Thursday, July 17, 2008

Not Fair

Cystic Fibrosis is not fair. It's just not fair. I'm not talking about me, because right now, I am fine. I am not currently suffering from my depression (I say not currently because I firmly believe that it will always be there - and I need the meds to correct the imbalance in my brain. I have gone through things I have written - mostly emails to my father - and I have seen how depressed I have been for more than a year. I talked about giving up, and not wanting to live anymore and not understanding why I was in so much pain). I have CF, but am doing what I am supposed to do to stay as healthy as possible. I will have my sinus surgery in August (the 22nd) and then spend some time in the hospital, which is okay with me. After surgery I will go back to dancing.

Right now I have my pseudo-job (which, again, sorry, but I refuse to talk about it. It's not really a job - but I really can't talk about it) and my friends and my place that I am reorganizing, so I'm good.

But this seven-year-old, Garran, has CF and is so much sicker than I am. He is going through things that I never imagined could happen before transplant. (See previous post where I talk about Gina, or Pepe, a little bit - she shouldn't have to face these things, either.)

It's just not fair. I would rather go through these things for them. I would rather it all be on me - so that no one else has to suffer. No seven-year-old should have to go on the transplant list. Lung transplants on average last about 5-10 years. No seven-year-old should have to deal with that. I've had 22 good years. Put me on the transplant list and let Garran live to at least 20.

This disease is awful - and I've personally learned so much from those two blogs - so much about what could happen to me, what I might have to face, and what I hopefully will never have to go through. I know people who (as far as I know) got transplants before they were so sick their lungs completely gave out. At least I hope that's not what happened to my friends. I would feel like a terrible person if they had been that sick and I didn't know.

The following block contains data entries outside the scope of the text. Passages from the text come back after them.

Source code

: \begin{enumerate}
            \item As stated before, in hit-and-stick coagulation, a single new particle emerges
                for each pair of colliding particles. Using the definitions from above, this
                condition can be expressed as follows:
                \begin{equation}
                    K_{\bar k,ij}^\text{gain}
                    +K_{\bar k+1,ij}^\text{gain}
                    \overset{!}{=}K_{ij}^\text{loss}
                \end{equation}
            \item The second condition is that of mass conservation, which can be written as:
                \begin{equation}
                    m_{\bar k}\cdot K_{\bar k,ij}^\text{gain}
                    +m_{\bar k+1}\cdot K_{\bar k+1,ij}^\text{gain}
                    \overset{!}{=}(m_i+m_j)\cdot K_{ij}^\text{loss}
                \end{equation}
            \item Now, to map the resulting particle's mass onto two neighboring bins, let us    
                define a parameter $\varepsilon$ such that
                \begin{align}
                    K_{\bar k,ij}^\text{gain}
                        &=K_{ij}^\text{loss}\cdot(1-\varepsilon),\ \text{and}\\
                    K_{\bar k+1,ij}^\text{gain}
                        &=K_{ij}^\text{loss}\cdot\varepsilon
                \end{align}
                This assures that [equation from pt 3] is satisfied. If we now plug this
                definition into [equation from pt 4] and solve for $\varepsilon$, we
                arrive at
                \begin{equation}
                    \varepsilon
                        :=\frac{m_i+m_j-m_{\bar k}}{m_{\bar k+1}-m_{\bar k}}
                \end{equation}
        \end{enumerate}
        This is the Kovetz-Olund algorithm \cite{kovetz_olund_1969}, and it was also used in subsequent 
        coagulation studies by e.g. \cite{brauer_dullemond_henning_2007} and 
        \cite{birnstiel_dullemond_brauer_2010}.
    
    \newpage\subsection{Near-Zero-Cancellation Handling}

My point is Life isn't Fair, and Life with CF is about as unfair as it gets.

1 comment:

Anonymous said...

yep. I'm having one of those days, too. In addition to Garran and Gina I've been thinking alot about Haley Palmer and Kaylee Maze who died before they had a chance to be teenagers. Mostly, I've been thinking about their moms and wondering what I"ll do when it's my turn to watch my kid deal with the heavy stuff. This stupid disease sucks.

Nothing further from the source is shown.